音と美と文と武と食の愉しみ

自己参照用。今まで紙に書いていたものをデジタル化。
13歳でふれたアートが一生を支配するようです。

20240415 マイルスはブルースミュージシャンだった

2024-04-15 08:35:23 | 日記

私はトランペットを練習中ですが、最初にこの楽器が魅力的だなと感じたのは、「死刑台のエレベータ」のサウドトラックです。

わずかなメロディで、音量もなく、それでも人の哀しみとか運命とかリスクとか焦りみたいな複雑な感情を突き刺してくるあの音楽、というかトランペットの音色に惹かれました。

演奏者はもちろんマイルス・デイヴィス。録音当時は31歳かな。見事な感情表現です。

そのマイルスは、自身の次世代の技巧派として知られ、輝かしい音色と超絶技巧で人気を集めていたフレディー・ハバードに関して「優れた奏者だが魅力を感じない。セックスアピールのない女みたいだ」と評しています。

確かに、マイルスは一音にも色気があり、ハバードは百音吹いてもその面では凡庸です。この違いはどこにあるのか。何に由来するのか、気になっていました。

ポール・ティンゲン著「エレクトリック・マイルス」に興味深い記述があり、マイルスは少年時代にブルース・バンドで頭角を表してきた。キャリアの中で一時期は欧州寄りの傾向を強めたが60年代後半からアフリカ色、そしてブルース回帰の路線が鮮明になった。

具体的には、彼のフュージョン作品はそのほとんどがフラットⅦを軸にメロディを繰り返し、微妙にフラットⅢとⅢを入れ替えているではないか、と。

また、同書ではベンディングもブルースの重要な要素であり(ギターを想起)、彼の吹くメロディが表現する哀感はベンディングなしでは考えにくい、とも。ああ、確かに死刑台のエレベータの冒頭はベンディングだった。

マイルスは、毎日サトウキビを摘んでもブルースができるようにはならないぜ、とも言っていますから、それなりの音楽的工夫や努力で、音色共々、そうした表現術を身に付けたのでしょう。

その後、日本の音楽でトランペットの哀感をモロに感じたのは松田優作主演映画「最も危険な遊戯」のサントラでした。岡野等さん。クレジットは荒川バンドだったっけな。

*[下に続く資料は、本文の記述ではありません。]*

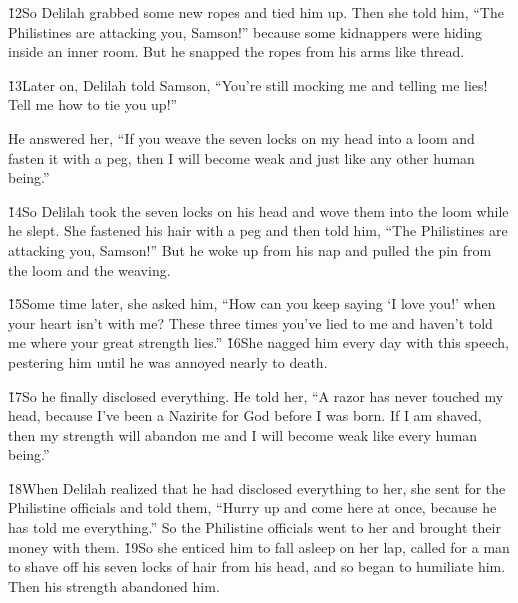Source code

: \v{12}So Delilah grabbed some new ropes and tied him up. Then she told him, ``The Philistines are attacking you, Samson!'' because some kidnappers were hiding inside an inner room. But he snapped the ropes from his arms like thread.

\v{13}Later on, Delilah told Samson, ``You're still mocking me and telling me lies! Tell me how to tie you up!''

He answered her, ``If you weave the seven locks on my head into a loom and fasten it with a peg, then I will become weak and just like any other human being.''

\v{14}So Delilah took the seven locks on his head and wove them into the loom while he slept. She fastened his hair with a peg and then told him, ``The Philistines are attacking you, Samson!'' But he woke up from his nap and pulled the pin from the loom and the weaving.

\v{15}Some time later, she asked him, ``How can you keep saying `I love you!' when your heart isn't with me? These three times you've lied to me and haven't told me where your great strength lies.'' \v{16}She nagged him every day with this speech, pestering him until he was annoyed nearly to death.

\v{17}So he finally disclosed everything. He told her, ``A razor has never touched my head, because I've been a Nazirite for God before I was born. If I am shaved, then my strength will abandon me and I will become weak like every human being.''

\v{18}When Delilah realized that he had disclosed everything to her, she sent for the Philistine officials and told them, ``Hurry up and come here at once, because he has told me everything.'' So the Philistine officials went to her and brought their money with them. \v{19}So she enticed him to fall asleep on her lap, called for a man to shave off his seven locks of hair from his head, and so began to humiliate him. Then his strength abandoned him.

これも、フラットⅦを軸にしているという意味ではブルース的なメロディですが、転調後は長音階で暗闇を抜けたほのかな灯を感じさせ、コーダのメインテーマを聞くときには微妙なカタルシスにリスナーを導く構成になっていることです。

曲がいい。誰でしょう。大野雄二さんでした。さすがですね。映画を見るだけでなく、サントラ盤で曲をきっちり聴かないとですね。

で、岡野等さんのトランペットが、これまた哀愁に満ちた音色で素晴らしいです。トランペットだけでなく、曲全体として色気があります。

思うのですが色気というかセックスアピールというか、要するに「アレ」があるかないかって、本当に本質的な問題だと思いますけど、音楽の授業では決して出てこないですよね。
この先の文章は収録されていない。